▸ **Problem statement**:
Write out, word for word, each line from the start of the entries through the one holding "Chawanmushi mit Erbsen"; omit the pictures.

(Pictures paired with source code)
⟨

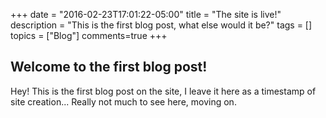 +++
date = "2016-02-23T17:01:22-05:00"
title = "The site is live!"
description = "This is the first blog post, what else would it be?"
tags = []
topics = ["Blog"]
comments=true
+++

## Welcome to the first blog post!

Hey! This is the first blog post on the site, I leave it here as a timestamp of site creation... Really not much to see here, moving on.

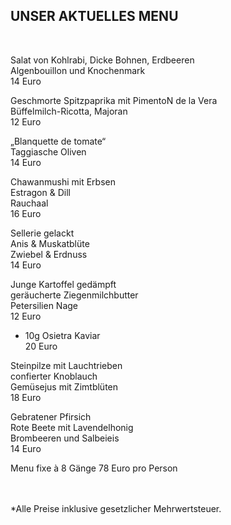 ## UNSER AKTUELLES MENU
<br>

Salat von Kohlrabi, Dicke Bohnen, Erdbeeren  
Algenbouillon und Knochenmark  
14 Euro  
  
  
Geschmorte Spitzpaprika mit PimentoN de la Vera  
Büffelmilch-Ricotta, Majoran  
12 Euro  
  
  
„Blanquette de tomate“  
Taggiasche Oliven   
14 Euro  
  
  
Chawanmushi mit Erbsen  
Estragon & Dill  
Rauchaal  
16 Euro  
  
  
Sellerie gelackt   
Anis & Muskatblüte  
Zwiebel & Erdnuss  
14 Euro  
  
  
Junge Kartoffel gedämpft  
geräucherte Ziegenmilchbutter  
Petersilien Nage  
12 Euro  
+ 10g Osietra Kaviar   
20 Euro  
  
  
Steinpilze mit Lauchtrieben  
confierter Knoblauch  
Gemüsejus mit Zimtblüten  
18 Euro  
  
  
Gebratener Pfirsich  
Rote Beete mit Lavendelhonig  
Brombeeren und Salbeieis   
14 Euro  
  
  
Menu fixe à 8 Gänge 78 Euro pro Person  


<br>
<br>
*Alle Preise inklusive gesetzlicher Mehrwertsteuer.


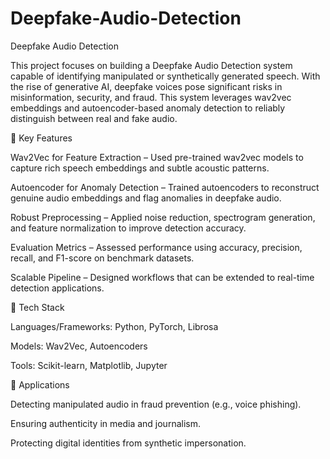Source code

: # Deepfake-Audio-Detection
Deepfake Audio Detection

This project focuses on building a Deepfake Audio Detection system capable of identifying manipulated or synthetically generated speech. With the rise of generative AI, deepfake voices pose significant risks in misinformation, security, and fraud. This system leverages wav2vec embeddings and autoencoder-based anomaly detection to reliably distinguish between real and fake audio.

🔑 Key Features

Wav2Vec for Feature Extraction – Used pre-trained wav2vec models to capture rich speech embeddings and subtle acoustic patterns.

Autoencoder for Anomaly Detection – Trained autoencoders to reconstruct genuine audio embeddings and flag anomalies in deepfake audio.

Robust Preprocessing – Applied noise reduction, spectrogram generation, and feature normalization to improve detection accuracy.

Evaluation Metrics – Assessed performance using accuracy, precision, recall, and F1-score on benchmark datasets.

Scalable Pipeline – Designed workflows that can be extended to real-time detection applications.

📂 Tech Stack

Languages/Frameworks: Python, PyTorch, Librosa

Models: Wav2Vec, Autoencoders

Tools: Scikit-learn, Matplotlib, Jupyter

🚀 Applications

Detecting manipulated audio in fraud prevention (e.g., voice phishing).

Ensuring authenticity in media and journalism.

Protecting digital identities from synthetic impersonation.
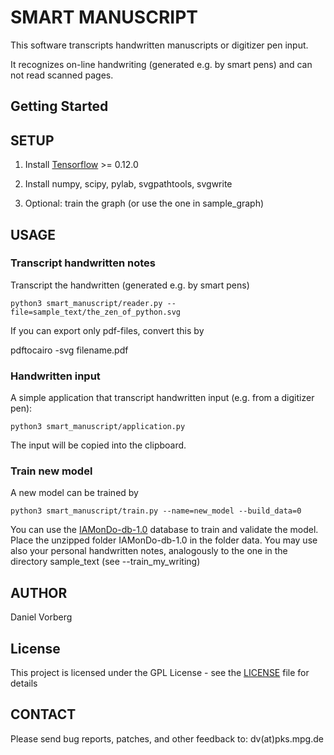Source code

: # SMART MANUSCRIPT

This software transcripts handwritten manuscripts or digitizer pen input.

It recognizes on-line handwriting (generated e.g. by smart pens) and can not read scanned pages.

## Getting Started

## SETUP

 1. Install [Tensorflow](https://www.tensorflow.org/get_started/os_setup) >= 0.12.0

 2. Install numpy, scipy, pylab, svgpathtools, svgwrite

 3. Optional: train the graph (or use the one in sample_graph)

## USAGE

### Transcript handwritten notes

Transcript the handwritten (generated e.g. by smart pens)

    python3 smart_manuscript/reader.py --file=sample_text/the_zen_of_python.svg

If you can export only pdf-files, convert this by

  pdftocairo -svg filename.pdf

### Handwritten input

A simple application that transcript handwritten input (e.g. from a digitizer pen):

    python3 smart_manuscript/application.py

The input will be copied into the clipboard.

### Train new model

A new model can be trained by

    python3 smart_manuscript/train.py --name=new_model --build_data=0

You can use the [IAMonDo-db-1.0](http://www.iapr-tc11.org/dataset/IAMonDo/IAMonDo-db-1.0.tar.gz) database
to train and validate the model. Place the unzipped folder IAMonDo-db-1.0 in the folder data. You may use also your personal handwritten notes, analogously to the one in the directory sample_text (see --train_my_writing)

## AUTHOR

Daniel Vorberg

## License

This project is licensed under the GPL License - see the [LICENSE](LICENSE) file for details

## CONTACT

Please send bug reports, patches, and other feedback to: dv(at)pks.mpg.de
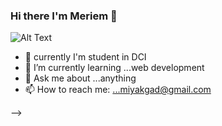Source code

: ### Hi there I'm Meriem 👋

![Alt Text](https://media.giphy.com/media/xT9IgzoKnwFNmISR8I/giphy.gif)


- 🔭 currently  I'm student in DCI 
- 🌱 I’m currently learning ...web development
- 💬 Ask me about ...anything
- 📫 How to reach me: ...miyakgad@gmail.com


-->
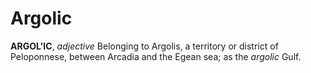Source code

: # Argolic

**ARGOL'IC**, _adjective_ Belonging to Argolis, a territory or district of Peloponnese, between Arcadia and the Egean sea; as the _argolic_ Gulf.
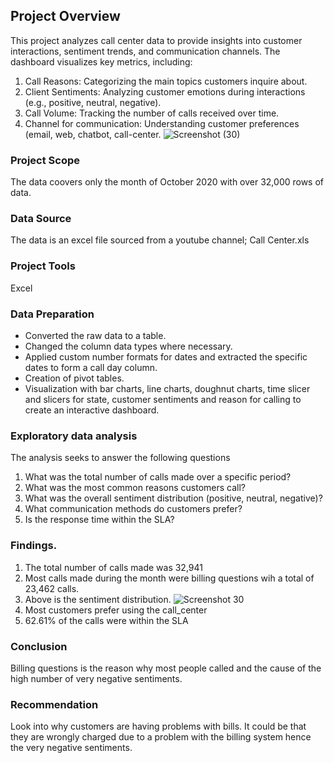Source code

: 
## Project Overview
This project analyzes call center data to provide insights into customer interactions, sentiment trends, and communication channels. The dashboard visualizes key metrics, including:
1. Call Reasons: Categorizing the main topics customers inquire about.
2. Client Sentiments: Analyzing customer emotions during interactions (e.g., positive, neutral, negative).
3. Call Volume: Tracking the number of calls received over time.
4. Channel for communication: Understanding customer preferences (email, web, chatbot, call-center.
![Screenshot (30)](https://github.com/user-attachments/assets/67060fd8-16c1-484f-aa47-fa5665653f49)

### Project Scope
The data coovers only the month of October 2020 with over 32,000 rows of data.
### Data Source
The data is an excel file sourced from a youtube channel; Call Center.xls
### Project Tools
Excel 
### Data Preparation
- Converted the raw data to a table.
- Changed the column data types where necessary.
- Applied custom number formats for dates and extracted the specific dates to form a call day column.
- Creation of pivot tables.
- Visualization with bar charts, line charts, doughnut charts, time slicer and slicers for state, customer sentiments and reason for calling to create an interactive 
 dashboard.
### Exploratory data analysis
The analysis seeks to answer the following questions
1. What was the total number of calls made over a specific period?
2. What was the most common reasons customers call?
3. What was the overall sentiment distribution (positive, neutral, negative)?
4. What communication methods do customers prefer?
5. Is the response time within the SLA?
### Findings.
1. The total number of calls made was 32,941
2. Most calls made during the month were billing questions wih a total of 23,462 calls.
3. Above is the sentiment distribution.
   ![Screenshot 30](https://github.com/user-attachments/assets/57027d52-9716-414c-909f-12fe8c96eb48)
5. Most customers prefer using the call_center
6. 62.61% of the calls were within the SLA
### Conclusion
Billing questions is the reason why most people called and the cause of the high number of very negative sentiments.

### Recommendation
Look into why customers are having problems with bills. It could be that they are wrongly charged due to a problem with the billing system hence the very negative sentiments.




   


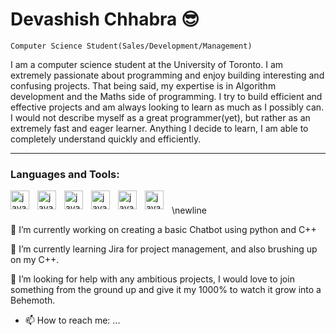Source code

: # Devashish Chhabra 😎

`Computer Science Student(Sales/Development/Management)`

I am a computer science student at the University of Toronto. I am extremely passionate about programming and enjoy building interesting and confusing projects. That being said, my expertise is in Algorithm development and the Maths side of programming. I try to build efficient and effective projects and am always looking to learn as much as I possibly can. I would not describe myself as a great programmer(yet), but rather as an extremely fast and eager learner. Anything I decide to learn, I am able to completely understand quickly and efficiently.

---

### Languages and Tools: 


  <img align = "left" alt = "java" width = "30px" style = "padding-right:10px" src="https://cdn.jsdelivr.net/gh/devicons/devicon/icons/python/python-original.svg" />
  <img align = "left" alt = "java" width = "30px" style = "padding-right:10px" src="https://cdn.jsdelivr.net/gh/devicons/devicon/icons/c/c-original.svg" />           <img align = "left" alt = "java" width = "30px" style = "padding-right:10px" src="https://cdn.jsdelivr.net/gh/devicons/devicon/icons/java/java-original-wordmark.svg" />
<img align = "left" alt = "java" width = "30px" style = "padding-right:10px" src="https://cdn.jsdelivr.net/gh/devicons/devicon/icons/mysql/mysql-original-wordmark.svg" />

 <img align = "left" alt = "java" width = "30px" style = "padding-right:10px" src="https://cdn.jsdelivr.net/gh/devicons/devicon/icons/javascript/javascript-original.svg" />
 
  <img align = "left" alt = "java" width = "30px" style = "padding-right:10px" src="https://cdn.jsdelivr.net/gh/devicons/devicon/icons/html5/html5-original-wordmark.svg" />
      
 #

\newline

🔭 I’m currently working on creating a basic Chatbot using python and C++

🌱 I’m currently learning Jira for project management, and also brushing up on my C++.


🤔 I’m looking for help with any ambitious projects, I would love to join something from the ground up and give it my 1000% to watch it grow into a Behemoth.


- 📫 How to reach me: ...


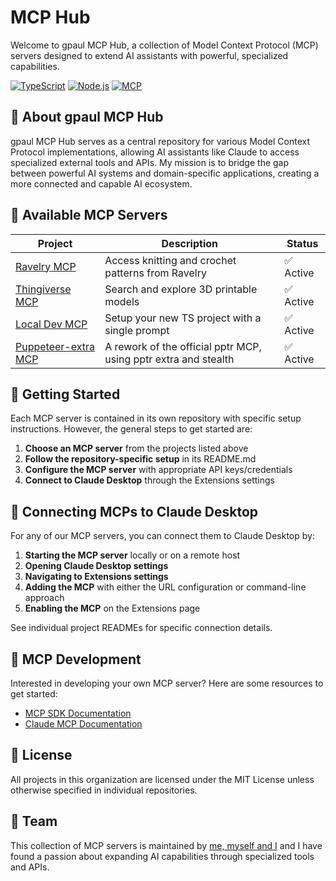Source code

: # MCP Hub

Welcome to gpaul MCP Hub, a collection of Model Context Protocol (MCP) servers designed to extend AI assistants with powerful, specialized capabilities.

[![TypeScript](https://img.shields.io/badge/TypeScript-007ACC?style=for-the-badge&logo=typescript&logoColor=white)](https://www.typescriptlang.org/)
[![Node.js](https://img.shields.io/badge/Node.js-339933?style=for-the-badge&logo=nodedotjs&logoColor=white)](https://nodejs.org/)
[![MCP](https://img.shields.io/badge/MCP-Ready-blue?style=for-the-badge)](https://www.anthropic.com/claude)

## 🌟 About gpaul MCP Hub

gpaul MCP Hub serves as a central repository for various Model Context Protocol implementations, allowing AI assistants like Claude to access specialized external tools and APIs. My mission is to bridge the gap between powerful AI systems and domain-specific applications, creating a more connected and capable AI ecosystem.

## 🔧 Available MCP Servers

| Project | Description | Status |
|---------|-------------|--------|
| [Ravelry MCP](https://github.com/gpaul-mcp/MCP_ravelry) | Access knitting and crochet patterns from Ravelry | ✅ Active |
| [Thingiverse MCP](https://github.com/gpaul-mcp/MCP_thingiverse) | Search and explore 3D printable models | ✅ Active |
| [Local Dev MCP](https://github.com/gpaul-mcp/MCP_localDev) | Setup your new TS project with a single prompt | ✅ Active |
| [Puppeteer-extra MCP](https://github.com/gpaul-mcp/MCP_puppeteer_extra) | A rework of the official pptr MCP, using pptr extra and stealth | ✅ Active |

## 🚀 Getting Started

Each MCP server is contained in its own repository with specific setup instructions. However, the general steps to get started are:

1. **Choose an MCP server** from the projects listed above
2. **Follow the repository-specific setup** in its README.md
3. **Configure the MCP server** with appropriate API keys/credentials
4. **Connect to Claude Desktop** through the Extensions settings

## 🔗 Connecting MCPs to Claude Desktop

For any of our MCP servers, you can connect them to Claude Desktop by:

1. **Starting the MCP server** locally or on a remote host
2. **Opening Claude Desktop settings**
3. **Navigating to Extensions settings**
4. **Adding the MCP** with either the URL configuration or command-line approach
5. **Enabling the MCP** on the Extensions page

See individual project READMEs for specific connection details.

## 🔬 MCP Development

Interested in developing your own MCP server? Here are some resources to get started:

- [MCP SDK Documentation](https://github.com/anthropics/anthropic-cookbook/tree/main/mcp)
- [Claude MCP Documentation](https://docs.anthropic.com/claude/docs/model-context-protocol-mcp)


## 📄 License

All projects in this organization are licensed under the MIT License unless otherwise specified in individual repositories.

## 👥 Team

This collection of MCP servers is maintained by [me, myself and I](https://github.com/gpaul-faldin) and I have found a passion about expanding AI capabilities through specialized tools and APIs.
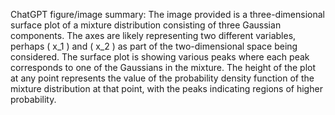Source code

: ChatGPT figure/image summary: The image provided is a three-dimensional surface plot of a mixture distribution consisting of three Gaussian components. The axes are likely representing two different variables, perhaps \( x_1 \) and \( x_2 \) as part of the two-dimensional space being considered. The surface plot is showing various peaks where each peak corresponds to one of the Gaussians in the mixture. The height of the plot at any point represents the value of the probability density function of the mixture distribution at that point, with the peaks indicating regions of higher probability.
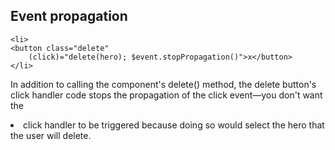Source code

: ## Event propagation
    <li>
    <button class="delete"
        (click)="delete(hero); $event.stopPropagation()">x</button>
    </li>

In addition to calling the component's delete() method, the delete button's click handler code stops the propagation of the click event—you don't want the <li> click handler to be triggered because doing so would select the hero that the user will delete.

⟩

▸ **Exercise result**:
 +++
date = "2016-02-23T17:01:22-05:00"
title = "The site is live!"
description = "This is the first blog post, what else would it be?"
tags = []
topics = ["Blog"]
comments=true
+++

## Welcome to the first blog post!

Hey! This is the first blog post on the site, I leave it here as a timestamp of site creation... Really not much to see here, moving on.

 ## UNSER AKTUELLES MENU
<br>

Salat von Kohlrabi, Dicke Bohnen, Erdbeeren  
Algenbouillon und Knochenmark  
14 Euro  
  
  
Geschmorte Spitzpaprika mit PimentoN de la Vera  
Büffelmilch-Ricotta, Majoran  
12 Euro  
  
  
„Blanquette de tomate“  
Taggiasche Oliven   
14 Euro  
  
  
Chawanmushi mit Erbsen  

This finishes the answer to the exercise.